--- INPUT FOR THIS TASK Enclosed Below ---
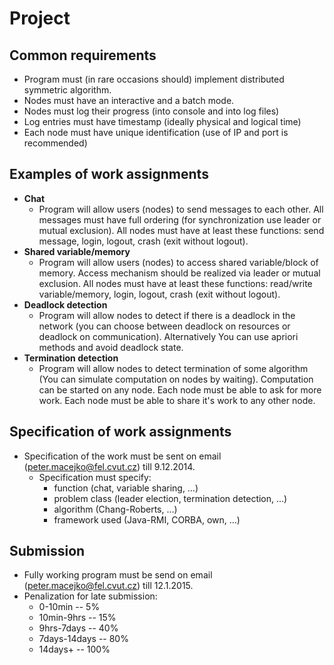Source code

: Project
===

Common requirements
---

- Program must (in rare occasions should) implement distributed symmetric algorithm.
- Nodes must have an interactive and a batch mode.
- Nodes must log their progress (into console and into log files)
- Log entries must have timestamp (ideally physical and logical time)
- Each node must have unique identification (use of IP and port is recommended)

Examples of work assignments
---

- **Chat**
  - Program will allow users (nodes) to send messages to each other. All messages must have full ordering (for synchronization use leader or mutual exclusion). All nodes must have at least these functions: send message, login, logout, crash (exit without logout).
- **Shared variable/memory**
  - Program will allow users (nodes) to access shared variable/block of memory. Access mechanism should be realized via leader or mutual exclusion. All nodes must have at least these functions: read/write variable/memory, login, logout, crash (exit without logout).
- **Deadlock detection**
  - Program will allow nodes to detect if there is a deadlock in the network (you can choose between deadlock on resources or deadlock on communication). Alternatively You can use apriori methods and avoid deadlock state.
- **Termination detection**
  - Program will allow nodes to detect termination of some algorithm (You can simulate computation on nodes by waiting). Computation can be started on any node. Each node must be able to ask for more work. Each node must be able to share it's work to any other node.

Specification of work assignments
---

- Specification of the work must be sent on email (peter.macejko@fel.cvut.cz) till 9.12.2014.
  - Specification must specify:
    - function (chat, variable sharing, …)
    - problem class (leader election, termination detection, …)
    - algorithm (Chang-Roberts, …)
    - framework used (Java-RMI, CORBA, own, …)

Submission
---

- Fully working program must be send on email (peter.macejko@fel.cvut.cz) till 12.1.2015.
- Penalization for late submission:
  - 0-10min -- 5%
  - 10min-9hrs -- 15%
  - 9hrs-7days -- 40%
  - 7days-14days -- 80%
  - 14days+ -- 100%

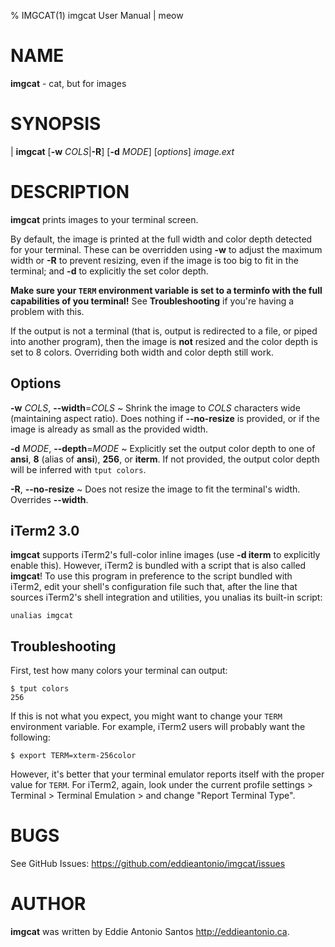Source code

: % IMGCAT(1) imgcat User Manual | meow

# NAME

**imgcat** - cat, but for images

# SYNOPSIS

| **imgcat** \[**-w** _COLS_|**-R**] \[**-d** _MODE_] \[_options_] _image.ext_

# DESCRIPTION

**imgcat** prints images to your terminal screen.

By default, the image is printed at the full width and color depth
detected for your terminal. These can be overridden using **-w** to
adjust the maximum width or **-R** to prevent resizing, even if the
image is too big to fit in the terminal; and **-d** to explicitly the
set color depth.

__Make sure your `TERM` environment variable is set to a terminfo with
the full capabilities of you terminal!__ See **Troubleshooting** if
you're having a problem with this.

If the output is not a terminal (that is, output is redirected to
a file, or piped into another program), then the image is **not**
resized and the color depth is set to 8 colors. Overriding both width
and color depth still work.

## Options

**-w** _COLS_, **--width**=_COLS_
  ~ Shrink the image to _COLS_ characters wide (maintaining aspect ratio).
  Does nothing if **--no-resize** is provided, or if the image is
  already as small as the provided width.

**-d** _MODE_, **--depth**=_MODE_
  ~ Explicitly set the output color depth to one of **ansi**, **8**
  (alias of **ansi**), **256**, or **iterm**. If not provided, the
  output color depth will be inferred with `tput colors`.

**-R**, **--no-resize**
  ~ Does not resize the image to fit the terminal's width. Overrides
  **--width**.

## iTerm2 3.0

**imgcat** supports iTerm2's full-color inline images (use **-d iterm**
to explicitly enable this). However, iTerm2 is bundled with a script
that is also called **imgcat**! To use this program in preference to the
script bundled with iTerm2, edit your shell's configuration file such
that, after the line that sources iTerm2's shell integration and
utilities, you unalias its built-in script:

    unalias imgcat

## Troubleshooting

First, test how many colors your terminal can output:

    $ tput colors
    256

If this is not what you expect, you might want to change your `TERM`
environment variable. For example, iTerm2 users will probably want the
following:

    $ export TERM=xterm-256color

However, it's better that your terminal emulator reports itself with the
proper value for `TERM`. For iTerm2, again, look under the current
profile settings > Terminal > Terminal Emulation > and change "Report
Terminal Type".

# BUGS

See GitHub Issues: <https://github.com/eddieantonio/imgcat/issues>

# AUTHOR

**imgcat** was written by Eddie Antonio Santos <http://eddieantonio.ca>.
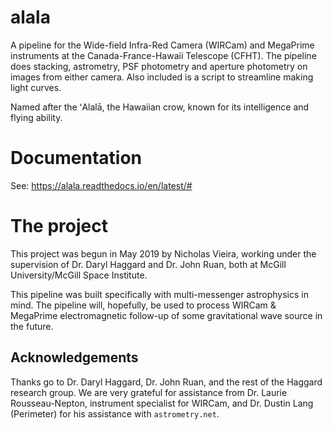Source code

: # alala
A pipeline for the Wide-field Infra-Red Camera (WIRCam) and MegaPrime instruments at the Canada-France-Hawaii Telescope (CFHT). The pipeline does stacking, astrometry, PSF photometry and aperture photometry on images from either camera. Also included is a script to streamline making light curves.

Named after the ʻAlalā, the Hawaiian crow, known for its intelligence and flying ability.

# Documentation
See: https://alala.readthedocs.io/en/latest/#

# The project
This project was begun in May 2019 by Nicholas Vieira, working under the supervision of Dr. Daryl Haggard and Dr. John Ruan, both at McGill University/McGill Space Institute. 

This pipeline was built specifically with multi-messenger astrophysics in mind. The pipeline will, hopefully, be used to process WIRCam & MegaPrime electromagnetic follow-up of some gravitational wave source in the future. 

## Acknowledgements
Thanks go to Dr. Daryl Haggard, Dr. John Ruan, and the rest of the Haggard research group. We are very grateful for assistance from Dr. Laurie Rousseau-Nepton, instrument specialist for WIRCam, and Dr. Dustin Lang (Perimeter) for his assistance with `astrometry.net`.

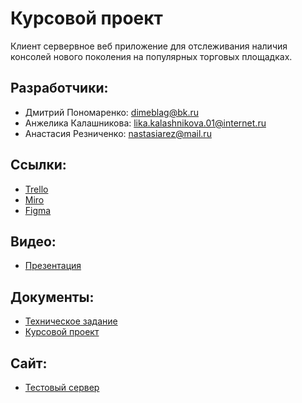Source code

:# Курсовой проект

Клиент сервервное веб приложение для отслеживания наличия консолей нового поколения на популярных торговых площадках.

## Разработчики:

+ Дмитрий Пономаренко: <dimeblag@bk.ru>
+ Анжелика Калашникова: <lika.kalashnikova.01@internet.ru>
+ Анастасия Резниченко: <nastasiarez@mail.ru>
## Ссылки:
+ [Trello](https://trello.com/b/Mye4KTh0/задачи)
+ [Miro](https://miro.com/app/board/uXjVOFQo_iY=/)
+ [Figma](https://www.figma.com/file/RA5cZbid5lvd56mCNshUpM/%D0%A8%D0%B0%D0%B1%D0%BB%D0%BE%D0%BD-Ps5?node-id=0%3A1)
## Видео:
+ [Презентация](https://drive.google.com/file/d/1KLteJGt3HhKGK3WUViw3EP8v_1Gf3PfI/view?usp=sharing)
## Документы:
+ [Техническое задание](https://docs.google.com/document/d/1ioIjIKAOCMQ_fB7QcZVjtced_nBpC3YG/)
+ [Курсовой проект](https://docs.google.com/document/d/1n0DDliTtWPf_nPZmmrkQQ8aD1W9IySPW/)
## Сайт:
+ [Тестовый сервер](https://console-check-4-2-2.herokuapp.com/)
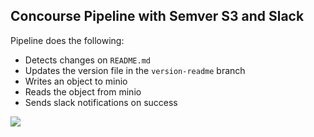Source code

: ## Concourse Pipeline with Semver S3 and Slack

Pipeline does the following:
- Detects changes on `README.md`
- Updates the version file in the `version-readme` branch
- Writes an object to minio
- Reads the object from minio
- Sends slack notifications on success

![](https://user-images.githubusercontent.com/567298/54077152-568f6100-42bd-11e9-8217-be65f3bd9d3c.png)
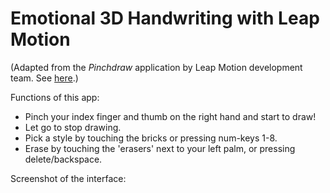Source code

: # Emotional 3D Handwriting with Leap Motion
(Adapted from the *Pinchdraw* application by Leap Motion development team. See [here](https://github.com/leapmotion/UnityModules).)

Functions of this app:
- Pinch your index finger and thumb on the right hand and start to draw!
- Let go to stop drawing.
- Pick a style by touching the bricks or pressing num-keys 1-8.
- Erase by touching the 'erasers' next to your left palm, or pressing delete/backspace.

Screenshot of the interface:
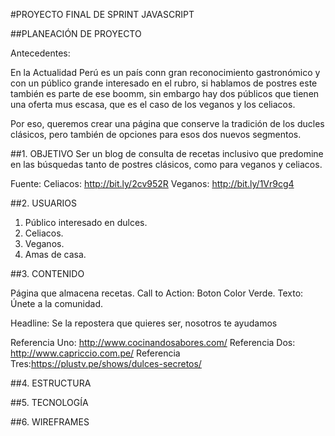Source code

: #PROYECTO FINAL DE SPRINT JAVASCRIPT

##PLANEACIÓN DE PROYECTO

Antecedentes:

En la Actualidad Perú es un país conn gran reconocimiento gastronómico y con un público grande interesado en el rubro, si hablamos de postres este también es parte de ese boomm, sin embargo hay dos públicos que tienen una oferta mus escasa, que es el caso de los veganos y los celiacos. 

Por eso, queremos crear una página que conserve la tradición de los ducles clásicos, pero también de opciones para esos dos nuevos segmentos.

##1. OBJETIVO
Ser un blog de consulta de recetas inclusivo que predomine en las búsquedas tanto de postres clásicos, como para veganos y celiacos.

Fuente: 
Celiacos: http://bit.ly/2cv952R
Veganos: http://bit.ly/1Vr9cg4

##2. USUARIOS

1. Público interesado en dulces.
2. Celiacos.
3. Veganos.
4. Amas de casa.

##3. CONTENIDO

Página que almacena recetas.
Call to Action: Boton Color Verde. Texto: Únete a la comunidad.

Headline: Se la repostera que quieres ser, nosotros te ayudamos

Referencia Uno: http://www.cocinandosabores.com/ 
Referencia Dos: http://www.capriccio.com.pe/
Referencia Tres:https://plustv.pe/shows/dulces-secretos/

##4. ESTRUCTURA

##5. TECNOLOGÍA

##6. WIREFRAMES


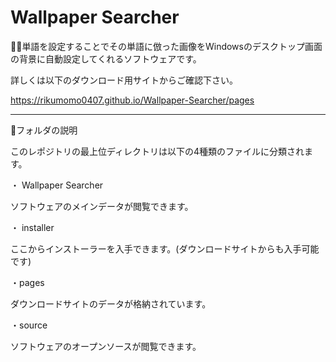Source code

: # Wallpaper Searcher

💁‍♂️単語を設定することでその単語に倣った画像をWindowsのデスクトップ画面の背景に自動設定してくれるソフトウェアです。

詳しくは以下のダウンロード用サイトからご確認下さい。

https://rikumomo0407.github.io/Wallpaper-Searcher/pages

***

📁フォルダの説明

このレポジトリの最上位ディレクトリは以下の4種類のファイルに分類されます。

・ Wallpaper Searcher

ソフトウェアのメインデータが閲覧できます。

・ installer

ここからインストーラーを入手できます。(ダウンロードサイトからも入手可能です)

・pages

ダウンロードサイトのデータが格納されています。

・source

ソフトウェアのオープンソースが閲覧できます。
--- End of Enclosed INPUT FOR THIS TASK ---
_TO DO_
Pick every line containing the word "astrometry" out of the material, and copy those lines.

_ANSWER TO THE EXERCISE_
A pipeline for the Wide-field Infra-Red Camera (WIRCam) and MegaPrime instruments at the Canada-France-Hawaii Telescope (CFHT). The pipeline does stacking, astrometry, PSF photometry and aperture photometry on images from either camera. Also included is a script to streamline making light curves.
Thanks go to Dr. Daryl Haggard, Dr. John Ruan, and the rest of the Haggard research group. We are very grateful for assistance from Dr. Laurie Rousseau-Nepton, instrument specialist for WIRCam, and Dr. Dustin Lang (Perimeter) for his assistance with `astrometry.net`.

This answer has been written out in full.